Mr. Homer said that using cats as the vehicle to forgive patrons for losing or damaging books or other borrowed items could help to soften the stereotype of the stern librarian.

“We don’t really have the high buns and ‘shush’ people anymore,” he said. “We are still book lovers, cardigan lovers and cat lovers.”


Just another reason to not go to the movies!  The idea of shoving my fist into that grimacing plastic orifice only to extract kernels of corn makes me want to launch my body into the sun.


I like big pants and I cannot lie.  I'm here for the ebbs and flows of fashion, but one thing I will never again embrace is the ultra low rise pant.  My hip bones do not yearn to breathe free.  My pubes do not need to play peekaboo with the waistline of my pants.  I have neither a tramp stamp nor the whale-tail of a thong to expose above the back of my pants - just an unadorned, unadulterated asscrack.  I have tasted the sweet freedom of high-rise jeans and I will not be denied.  I will no longer wear pants that have to be tightly belted or constantly hiked up into place lest they fall dangerously low on my woefully scant cheeks.  


Analog Reading:

Finished End of Watch.  Man.  Even though the underlying premise of the story (telekinetic mind control via a hypnotizing demo video on a hacked handheld video game console) was a little bit corny, Stephen King is a masterful enough storyteller that I was able to, if not suspend my disbelief, at least compensate for it and get sucked into the plot.  I just love the Holly Gibney character so much, and can't wait to read the remaining three books in which she's featured.

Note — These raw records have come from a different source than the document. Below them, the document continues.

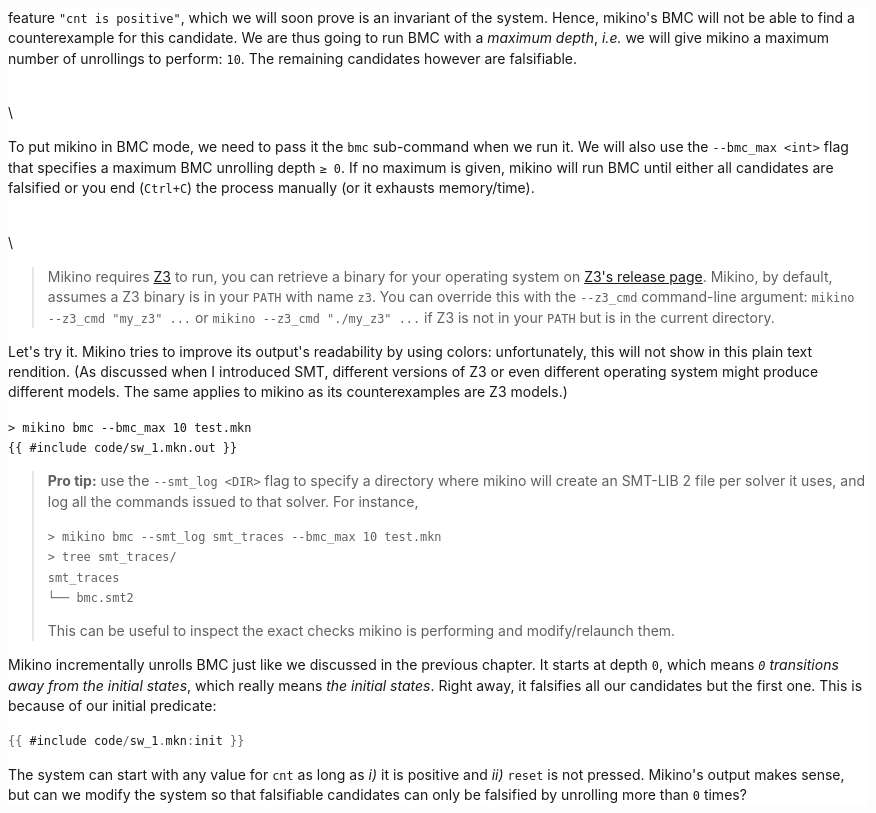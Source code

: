 feature `"cnt is positive"`, which we will soon prove is an invariant of the system. Hence,
mikino's BMC will not be able to find a counterexample for this candidate. We are thus going to run
BMC with a *maximum depth*, *i.e.* we will give mikino a maximum number of unrollings to perform:
`10`. The remaining candidates however are falsifiable.

\
\

To put mikino in BMC mode, we need to pass it the `bmc` sub-command when we run it. We will also
use the `--bmc_max <int>` flag that specifies a maximum BMC unrolling depth `≥ 0`. If no maximum is
given, mikino will run BMC until either all candidates are falsified or you end (`Ctrl+C`) the
process manually (or it exhausts memory/time).

\
\

> Mikino requires [Z3][z3] to run, you can retrieve a binary for your operating system on
> [Z3's release page][z3 release]. Mikino, by default, assumes a Z3 binary is in your `PATH` with
> name `z3`. You can override this with the `--z3_cmd` command-line argument: `mikino --z3_cmd
> "my_z3" ...` or `mikino --z3_cmd "./my_z3" ...` if Z3 is not in your `PATH` but is in the current
> directory.

Let's try it. Mikino tries to improve its output's readability by using colors: unfortunately, this
will not show in this plain text rendition. (As discussed when I introduced SMT, different versions
of Z3 or even different operating system might produce different models. The same applies to mikino
as its counterexamples are Z3 models.)

```text
> mikino bmc --bmc_max 10 test.mkn
{{ #include code/sw_1.mkn.out }}
```

> **Pro tip:** use the `--smt_log <DIR>` flag to specify a directory where mikino will create an
> SMT-LIB 2 file per solver it uses, and log all the commands issued to that solver. For instance,
>
> ```text
> > mikino bmc --smt_log smt_traces --bmc_max 10 test.mkn
> > tree smt_traces/
> smt_traces
> └── bmc.smt2
> ```
>
> This can be useful to inspect the exact checks mikino is performing and modify/relaunch them.

Mikino incrementally unrolls BMC just like we discussed in the previous chapter. It starts at depth
`0`, which means *`0` transitions away from the initial states*, which really means *the initial
states*. Right away, it falsifies all our candidates but the first one. This is because of our
initial predicate:

```rust ,compile_fail,no_run
{{ #include code/sw_1.mkn:init }}
```

The system can start with any value for `cnt` as long as *i)* it is positive and *ii)* `reset` is
not pressed. Mikino's output makes sense, but can we modify the system so that falsifiable
candidates can only be falsified by unrolling more than `0` times?


[z3]: https://github.com/Z3Prover/z3 (Z3 on github)
[z3 release]: https://github.com/Z3Prover/z3/releases (Z3's releases on github)
[rust]: https://www.rust-lang.org/tools/install (Rust website, installation)
[mikino]: https://github.com/OCamlPro/mikino_bin (Mikino on github)
[release page]: https://github.com/OCamlPro/mikino_bin/releases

Read People We Meet on Vacation by Emily Henry.  It's not the sort of thing I'd usually seek out, but it was fun.  A fluffy counterpoint to any Stephen King novel, that's for sure.  I did get kind of tired of the two protagonists' 12 years of sexual tension buildup, just from a practical standpoint.  Like, shit or get off the pot here, folks!  If you would both just use your words like grownups, you wouldn't be playing these will-they-won't-they games for over a decade!  But then, of course, there'd be no story.  Perhaps better in real life, but not in book form.

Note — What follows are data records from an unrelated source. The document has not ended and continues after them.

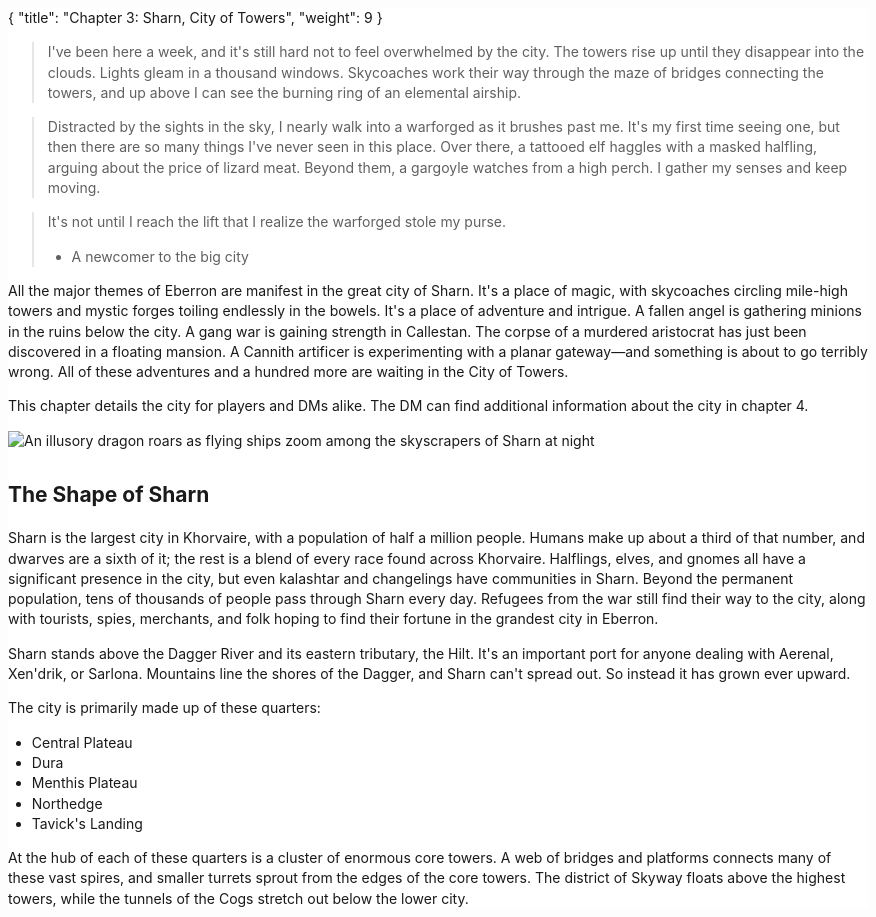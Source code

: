 {
  "title": "Chapter 3: Sharn, City of Towers",
  "weight": 9
}

> I've been here a week, and it's still hard not to feel overwhelmed by the city. The towers rise up until they disappear into the clouds. Lights gleam in a thousand windows. Skycoaches work their way through the maze of bridges connecting the towers, and up above I can see the burning ring of an elemental airship.

> Distracted by the sights in the sky, I nearly walk into a warforged as it brushes past me. It's my first time seeing one, but then there are so many things I've never seen in this place. Over there, a tattooed elf haggles with a masked halfling, arguing about the price of lizard meat. Beyond them, a gargoyle watches from a high perch. I gather my senses and keep moving.

> It's not until I reach the lift that I realize the warforged stole my purse.
> 
> - A newcomer to the big city

All the major themes of Eberron are manifest in the great city of Sharn. It's a place of magic, with skycoaches circling mile-high towers and mystic forges toiling endlessly in the bowels. It's a place of adventure and intrigue. A fallen angel is gathering minions in the ruins below the city. A gang war is gaining strength in Callestan. The corpse of a murdered aristocrat has just been discovered in a floating mansion. A Cannith artificer is experimenting with a planar gateway—and something is about to go terribly wrong. All of these adventures and a hundred more are waiting in the City of Towers.

This chapter details the city for players and DMs alike. The DM can find additional information about the city in chapter 4.

![An illusory dragon roars as flying ships zoom among the skyscrapers of Sharn at night](book/ERLW/096-3-01.jpg)

## The Shape of Sharn

Sharn is the largest city in Khorvaire, with a population of half a million people. Humans make up about a third of that number, and dwarves are a sixth of it; the rest is a blend of every race found across Khorvaire. Halflings, elves, and gnomes all have a significant presence in the city, but even kalashtar and changelings have communities in Sharn. Beyond the permanent population, tens of thousands of people pass through Sharn every day. Refugees from the war still find their way to the city, along with tourists, spies, merchants, and folk hoping to find their fortune in the grandest city in Eberron.

Sharn stands above the Dagger River and its eastern tributary, the Hilt. It's an important port for anyone dealing with Aerenal, Xen'drik, or Sarlona. Mountains line the shores of the Dagger, and Sharn can't spread out. So instead it has grown ever upward.

The city is primarily made up of these quarters:

- Central Plateau
- Dura
- Menthis Plateau
- Northedge
- Tavick's Landing

At the hub of each of these quarters is a cluster of enormous core towers. A web of bridges and platforms connects many of these vast spires, and smaller turrets sprout from the edges of the core towers. The district of Skyway floats above the highest towers, while the tunnels of the Cogs stretch out below the lower city.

Now I've pivoted back to non-fiction with Tripping on Utopia:  Margaret Meade, the Cold War, and the Troubled Birth of Psychedelic Science by Benjamin Breen.  Tripping balls in the 1930s - who knew?!

1 comment:

  1. May all your spring break wishes come true. The woostuh library has a great idea and the feline- themed wording is great. I'm all for high waist pants just not big ones. Always liked the Steve Urkel look. That's a ton of interesting books, I can't seem to read many pages before I have the book hit me in the face!